The curse of social standing brings me the pain of never living up to being worth dropping everything for to spend time with.
But here’s the beauty of the blessing of Abraham. The beauty of Jesus becoming the curse so I no longer have to live under that lie. The power that it displays in the law keeping of trying to prove myself worthy is that the Blessing of the Spirit of God dweling in me is that I can live by faith and it’s the gift of the Holy Spirit to promt me to see that I’m longing for and fighting for somethign that does not actually bring me satisfaction. The Spirit prompts me to remind me that the curse of feeling like I’m not good enough to stop and have breakfast with is actually something I don’t need to be enslaved by.
Because Jesus became the curse I know that the assurance of God, my heavenly father has fulfilled me and I can meet with him any day. I don’t have to live trying to prove my worth.
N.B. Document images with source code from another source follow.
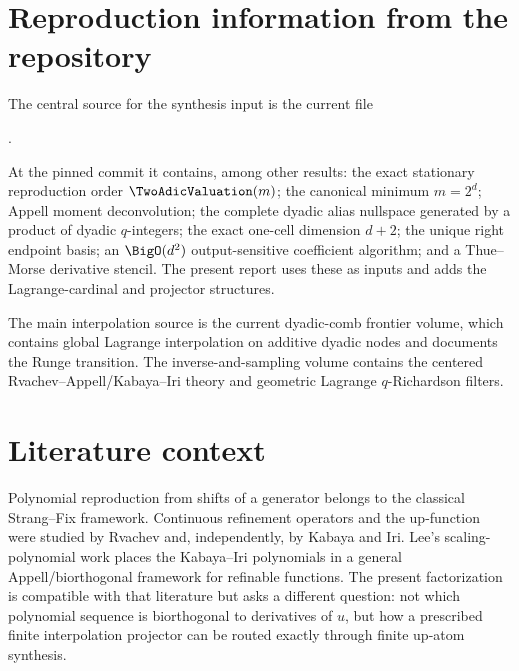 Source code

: \documentclass[11pt,oneside]{article}
\numberwithin{equation}{section}
\theoremstyle{definition}
\theoremstyle{remark}
\begin{document}
\section{Reproduction information from the repository}
\label{app:repo}
The central source for the synthesis input is the current file
\begin{center}
\small
{}.
\end{center}
At the pinned commit it contains, among other results: the exact stationary
reproduction order \(\TwoAdicValuation(m)\); the canonical minimum \(m=2^d\); Appell moment
deconvolution; the complete dyadic alias nullspace generated by a product of
dyadic \(q\)-integers; the exact one-cell dimension \(d+2\); the unique right
endpoint basis; an \(\BigO(d^2)\) output-sensitive coefficient algorithm; and a
Thue--Morse derivative stencil.  The present report uses these as inputs and adds
the Lagrange-cardinal and projector structures.

The main interpolation source is the current dyadic-comb frontier volume, which
contains global Lagrange interpolation on additive dyadic nodes and documents the
Runge transition.  The inverse-and-sampling volume contains the centered
Rvachev--Appell/Kabaya--Iri theory and geometric Lagrange \(q\)-Richardson filters.

\section{Literature context}
Polynomial reproduction from shifts of a generator belongs to the classical
Strang--Fix framework.  Continuous refinement operators and the up-function were
studied by Rvachev and, independently, by Kabaya and Iri.  Lee's scaling-polynomial
work places the Kabaya--Iri polynomials in a general Appell/biorthogonal framework
for refinable functions.  The present factorization is compatible with that
literature but asks a different question: not which polynomial sequence is
biorthogonal to derivatives of \(u\), but how a prescribed finite interpolation
projector can be routed exactly through finite up-atom synthesis.
\end{document}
I don’t have to live trying to succeed enough. I don’t have to live trying to fight for perfection so he sees me because the curse has been taken and you and I no longer have to live as though were enslaved by it.
It’s the moments were most let down are the moments where the gospel of Jesus becoming the curse for us that set us free.
Living in the blessing by faith through the Spirit is the power that the curse isn’t like a bad shadow that gives us a bad day and rips everything away. The curse has been taken, not by some counter spell, breaking of a hex with works. But taken on by a savior who hung on a tree so we could be set free. Jesus became the curse so you could live by faith.